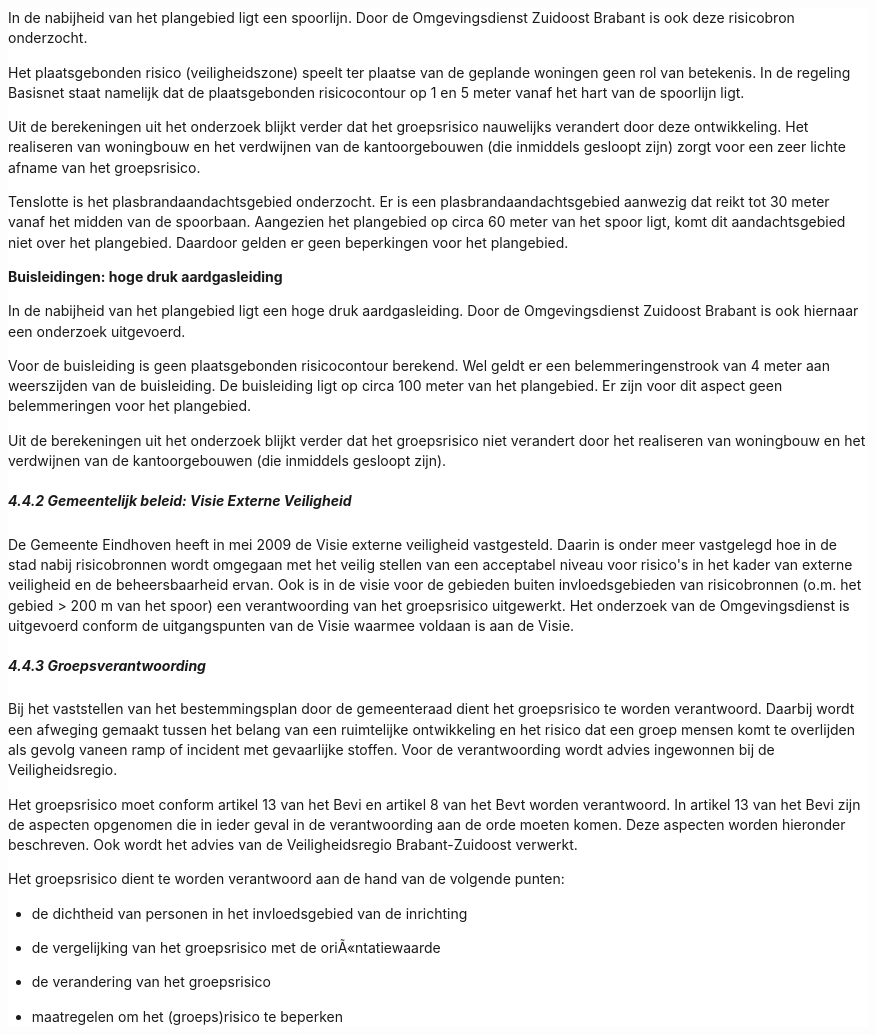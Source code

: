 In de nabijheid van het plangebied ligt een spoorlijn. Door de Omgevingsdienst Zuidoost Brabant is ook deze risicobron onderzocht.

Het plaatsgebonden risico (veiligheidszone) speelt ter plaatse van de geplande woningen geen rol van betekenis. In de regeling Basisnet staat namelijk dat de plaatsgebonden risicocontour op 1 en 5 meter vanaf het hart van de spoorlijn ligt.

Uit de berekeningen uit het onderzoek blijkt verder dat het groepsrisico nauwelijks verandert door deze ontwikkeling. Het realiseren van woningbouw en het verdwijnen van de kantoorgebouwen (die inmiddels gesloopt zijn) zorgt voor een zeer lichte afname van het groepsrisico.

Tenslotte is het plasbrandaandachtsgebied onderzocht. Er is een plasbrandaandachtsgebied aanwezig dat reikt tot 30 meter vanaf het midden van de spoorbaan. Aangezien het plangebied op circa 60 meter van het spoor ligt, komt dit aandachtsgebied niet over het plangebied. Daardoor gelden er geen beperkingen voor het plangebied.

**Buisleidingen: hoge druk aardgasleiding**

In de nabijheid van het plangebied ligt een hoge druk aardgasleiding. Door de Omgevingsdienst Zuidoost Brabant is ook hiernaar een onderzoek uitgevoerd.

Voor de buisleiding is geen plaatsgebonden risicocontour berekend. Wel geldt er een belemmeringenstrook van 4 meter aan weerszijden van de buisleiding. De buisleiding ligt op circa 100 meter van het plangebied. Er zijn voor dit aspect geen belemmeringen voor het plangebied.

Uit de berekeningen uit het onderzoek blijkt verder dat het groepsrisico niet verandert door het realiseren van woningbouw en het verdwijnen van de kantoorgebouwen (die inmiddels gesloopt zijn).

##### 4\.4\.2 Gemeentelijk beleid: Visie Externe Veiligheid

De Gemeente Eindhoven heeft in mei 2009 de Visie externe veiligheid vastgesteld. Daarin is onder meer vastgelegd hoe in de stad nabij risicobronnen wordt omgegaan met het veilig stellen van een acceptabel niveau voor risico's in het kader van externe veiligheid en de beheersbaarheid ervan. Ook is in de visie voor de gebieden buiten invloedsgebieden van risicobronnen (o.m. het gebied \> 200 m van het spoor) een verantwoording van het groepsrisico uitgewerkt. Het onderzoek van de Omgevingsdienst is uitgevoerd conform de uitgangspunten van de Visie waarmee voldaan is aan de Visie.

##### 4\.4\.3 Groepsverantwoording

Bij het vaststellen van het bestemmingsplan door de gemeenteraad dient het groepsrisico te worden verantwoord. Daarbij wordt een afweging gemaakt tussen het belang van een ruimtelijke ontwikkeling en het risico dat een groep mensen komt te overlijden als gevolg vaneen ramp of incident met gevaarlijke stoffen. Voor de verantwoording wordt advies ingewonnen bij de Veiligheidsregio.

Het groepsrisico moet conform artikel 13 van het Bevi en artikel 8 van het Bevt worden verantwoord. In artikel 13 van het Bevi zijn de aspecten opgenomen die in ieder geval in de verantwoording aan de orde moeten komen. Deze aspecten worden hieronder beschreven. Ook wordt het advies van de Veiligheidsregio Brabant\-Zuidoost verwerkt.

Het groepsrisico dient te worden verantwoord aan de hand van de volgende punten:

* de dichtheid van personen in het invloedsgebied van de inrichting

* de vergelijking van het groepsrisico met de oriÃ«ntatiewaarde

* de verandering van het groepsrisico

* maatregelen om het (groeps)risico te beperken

----------

YOUR INSTRUCTIONS: Write out the whole listing above exactly; do not include the pictures.

PROBLEM SOLUTION:
Source code

: In de nabijheid van het plangebied ligt een spoorlijn. Door de Omgevingsdienst Zuidoost Brabant is ook deze risicobron onderzocht.

Het plaatsgebonden risico (veiligheidszone) speelt ter plaatse van de geplande woningen geen rol van betekenis. In de regeling Basisnet staat namelijk dat de plaatsgebonden risicocontour op 1 en 5 meter vanaf het hart van de spoorlijn ligt.

Uit de berekeningen uit het onderzoek blijkt verder dat het groepsrisico nauwelijks verandert door deze ontwikkeling. Het realiseren van woningbouw en het verdwijnen van de kantoorgebouwen (die inmiddels gesloopt zijn) zorgt voor een zeer lichte afname van het groepsrisico.

Tenslotte is het plasbrandaandachtsgebied onderzocht. Er is een plasbrandaandachtsgebied aanwezig dat reikt tot 30 meter vanaf het midden van de spoorbaan. Aangezien het plangebied op circa 60 meter van het spoor ligt, komt dit aandachtsgebied niet over het plangebied. Daardoor gelden er geen beperkingen voor het plangebied.

**Buisleidingen: hoge druk aardgasleiding**

In de nabijheid van het plangebied ligt een hoge druk aardgasleiding. Door de Omgevingsdienst Zuidoost Brabant is ook hiernaar een onderzoek uitgevoerd.

Voor de buisleiding is geen plaatsgebonden risicocontour berekend. Wel geldt er een belemmeringenstrook van 4 meter aan weerszijden van de buisleiding. De buisleiding ligt op circa 100 meter van het plangebied. Er zijn voor dit aspect geen belemmeringen voor het plangebied.

Uit de berekeningen uit het onderzoek blijkt verder dat het groepsrisico niet verandert door het realiseren van woningbouw en het verdwijnen van de kantoorgebouwen (die inmiddels gesloopt zijn).

##### 4\.4\.2 Gemeentelijk beleid: Visie Externe Veiligheid

De Gemeente Eindhoven heeft in mei 2009 de Visie externe veiligheid vastgesteld. Daarin is onder meer vastgelegd hoe in de stad nabij risicobronnen wordt omgegaan met het veilig stellen van een acceptabel niveau voor risico's in het kader van externe veiligheid en de beheersbaarheid ervan. Ook is in de visie voor de gebieden buiten invloedsgebieden van risicobronnen (o.m. het gebied \> 200 m van het spoor) een verantwoording van het groepsrisico uitgewerkt. Het onderzoek van de Omgevingsdienst is uitgevoerd conform de uitgangspunten van de Visie waarmee voldaan is aan de Visie.

##### 4\.4\.3 Groepsverantwoording

Bij het vaststellen van het bestemmingsplan door de gemeenteraad dient het groepsrisico te worden verantwoord. Daarbij wordt een afweging gemaakt tussen het belang van een ruimtelijke ontwikkeling en het risico dat een groep mensen komt te overlijden als gevolg vaneen ramp of incident met gevaarlijke stoffen. Voor de verantwoording wordt advies ingewonnen bij de Veiligheidsregio.

Het groepsrisico moet conform artikel 13 van het Bevi en artikel 8 van het Bevt worden verantwoord. In artikel 13 van het Bevi zijn de aspecten opgenomen die in ieder geval in de verantwoording aan de orde moeten komen. Deze aspecten worden hieronder beschreven. Ook wordt het advies van de Veiligheidsregio Brabant\-Zuidoost verwerkt.

Het groepsrisico dient te worden verantwoord aan de hand van de volgende punten:

* de dichtheid van personen in het invloedsgebied van de inrichting

* de vergelijking van het groepsrisico met de oriÃ«ntatiewaarde

* de verandering van het groepsrisico

* maatregelen om het (groeps)risico te beperken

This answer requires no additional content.